(Source texts of formatted documents)
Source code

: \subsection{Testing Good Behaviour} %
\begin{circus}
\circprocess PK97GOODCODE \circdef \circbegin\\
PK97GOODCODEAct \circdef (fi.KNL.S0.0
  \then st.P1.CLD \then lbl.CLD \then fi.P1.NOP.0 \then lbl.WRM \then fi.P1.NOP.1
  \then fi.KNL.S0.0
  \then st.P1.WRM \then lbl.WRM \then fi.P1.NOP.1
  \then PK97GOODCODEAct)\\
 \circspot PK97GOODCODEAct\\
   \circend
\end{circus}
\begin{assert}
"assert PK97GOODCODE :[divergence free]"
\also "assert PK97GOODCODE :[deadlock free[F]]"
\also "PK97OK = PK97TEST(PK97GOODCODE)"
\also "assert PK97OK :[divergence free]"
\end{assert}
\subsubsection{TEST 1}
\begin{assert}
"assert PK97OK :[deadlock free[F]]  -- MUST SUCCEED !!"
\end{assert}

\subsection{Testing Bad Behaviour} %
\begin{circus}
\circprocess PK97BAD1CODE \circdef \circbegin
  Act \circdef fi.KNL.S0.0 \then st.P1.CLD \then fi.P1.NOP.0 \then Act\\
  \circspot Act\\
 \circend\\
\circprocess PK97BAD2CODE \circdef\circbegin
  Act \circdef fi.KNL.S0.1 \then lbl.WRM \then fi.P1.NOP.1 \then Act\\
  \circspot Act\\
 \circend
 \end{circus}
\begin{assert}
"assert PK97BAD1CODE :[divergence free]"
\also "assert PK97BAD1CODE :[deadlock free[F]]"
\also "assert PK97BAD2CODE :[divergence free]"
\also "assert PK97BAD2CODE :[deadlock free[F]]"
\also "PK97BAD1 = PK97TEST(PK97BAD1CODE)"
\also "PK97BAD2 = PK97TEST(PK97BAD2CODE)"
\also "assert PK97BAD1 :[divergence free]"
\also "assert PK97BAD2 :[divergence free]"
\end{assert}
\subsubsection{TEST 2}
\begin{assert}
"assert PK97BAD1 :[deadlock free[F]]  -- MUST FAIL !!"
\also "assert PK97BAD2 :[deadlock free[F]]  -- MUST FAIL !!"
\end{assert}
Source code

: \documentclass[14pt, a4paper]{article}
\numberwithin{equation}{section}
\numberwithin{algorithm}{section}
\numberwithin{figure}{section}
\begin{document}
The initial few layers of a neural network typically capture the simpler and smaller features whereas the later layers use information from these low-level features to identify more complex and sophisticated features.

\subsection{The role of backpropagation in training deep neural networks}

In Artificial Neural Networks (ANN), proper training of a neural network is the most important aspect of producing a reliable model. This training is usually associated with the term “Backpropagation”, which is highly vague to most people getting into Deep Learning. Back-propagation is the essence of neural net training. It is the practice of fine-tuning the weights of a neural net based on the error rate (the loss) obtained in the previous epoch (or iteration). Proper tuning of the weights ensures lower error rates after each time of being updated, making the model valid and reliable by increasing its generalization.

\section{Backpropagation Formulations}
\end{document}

■ Task instructions: Line by line, output the records exactly as given.

■ Solved exercise:
Source code

: \subsection{Testing Good Behaviour} %
\begin{circus}
\circprocess PK97GOODCODE \circdef \circbegin\\
PK97GOODCODEAct \circdef (fi.KNL.S0.0
  \then st.P1.CLD \then lbl.CLD \then fi.P1.NOP.0 \then lbl.WRM \then fi.P1.NOP.1
  \then fi.KNL.S0.0
  \then st.P1.WRM \then lbl.WRM \then fi.P1.NOP.1
  \then PK97GOODCODEAct)\\
 \circspot PK97GOODCODEAct\\
   \circend
\end{circus}
\begin{assert}
"assert PK97GOODCODE :[divergence free]"
\also "assert PK97GOODCODE :[deadlock free[F]]"
\also "PK97OK = PK97TEST(PK97GOODCODE)"
\also "assert PK97OK :[divergence free]"
\end{assert}
\subsubsection{TEST 1}
\begin{assert}
"assert PK97OK :[deadlock free[F]]  -- MUST SUCCEED !!"
\end{assert}

\subsection{Testing Bad Behaviour} %
\begin{circus}
\circprocess PK97BAD1CODE \circdef \circbegin
  Act \circdef fi.KNL.S0.0 \then st.P1.CLD \then fi.P1.NOP.0 \then Act\\
  \circspot Act\\
 \circend\\
\circprocess PK97BAD2CODE \circdef\circbegin
  Act \circdef fi.KNL.S0.1 \then lbl.WRM \then fi.P1.NOP.1 \then Act\\
  \circspot Act\\
 \circend
 \end{circus}
\begin{assert}
"assert PK97BAD1CODE :[divergence free]"
\also "assert PK97BAD1CODE :[deadlock free[F]]"
\also "assert PK97BAD2CODE :[divergence free]"
\also "assert PK97BAD2CODE :[deadlock free[F]]"
\also "PK97BAD1 = PK97TEST(PK97BAD1CODE)"
\also "PK97BAD2 = PK97TEST(PK97BAD2CODE)"
\also "assert PK97BAD1 :[divergence free]"
\also "assert PK97BAD2 :[divergence free]"
\end{assert}
\subsubsection{TEST 2}
\begin{assert}
"assert PK97BAD1 :[deadlock free[F]]  -- MUST FAIL !!"
\also "assert PK97BAD2 :[deadlock free[F]]  -- MUST FAIL !!"
\end{assert}
Source code

: \documentclass[14pt, a4paper]{article}
\numberwithin{equation}{section}
\numberwithin{algorithm}{section}
\numberwithin{figure}{section}
\begin{document}
The initial few layers of a neural network typically capture the simpler and smaller features whereas the later layers use information from these low-level features to identify more complex and sophisticated features.

\subsection{The role of backpropagation in training deep neural networks}

In Artificial Neural Networks (ANN), proper training of a neural network is the most important aspect of producing a reliable model. This training is usually associated with the term “Backpropagation”, which is highly vague to most people getting into Deep Learning. Back-propagation is the essence of neural net training. It is the practice of fine-tuning the weights of a neural net based on the error rate (the loss) obtained in the previous epoch (or iteration). Proper tuning of the weights ensures lower error rates after each time of being updated, making the model valid and reliable by increasing its generalization.

\section{Backpropagation Formulations}
\end{document}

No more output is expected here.